ACTIVITY. Using the entries that follow, please report how many lines contain the word "teams", with no other words.

(Saved entries)
.....

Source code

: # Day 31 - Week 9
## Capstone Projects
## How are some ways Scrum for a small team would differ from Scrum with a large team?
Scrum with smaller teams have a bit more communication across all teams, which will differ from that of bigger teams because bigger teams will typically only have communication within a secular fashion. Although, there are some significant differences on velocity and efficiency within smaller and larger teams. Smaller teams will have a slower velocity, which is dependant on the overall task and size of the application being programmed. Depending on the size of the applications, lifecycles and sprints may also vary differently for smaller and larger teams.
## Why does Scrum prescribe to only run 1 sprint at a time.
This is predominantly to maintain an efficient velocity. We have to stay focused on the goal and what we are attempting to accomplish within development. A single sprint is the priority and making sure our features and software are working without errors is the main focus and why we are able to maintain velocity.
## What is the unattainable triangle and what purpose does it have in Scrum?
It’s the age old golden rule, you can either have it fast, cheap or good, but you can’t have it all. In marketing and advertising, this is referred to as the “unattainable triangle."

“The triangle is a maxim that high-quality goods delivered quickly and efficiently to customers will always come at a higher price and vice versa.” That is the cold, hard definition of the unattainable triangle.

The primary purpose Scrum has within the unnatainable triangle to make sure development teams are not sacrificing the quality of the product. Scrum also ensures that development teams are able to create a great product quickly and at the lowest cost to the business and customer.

.....

TASK SOLUTION. 2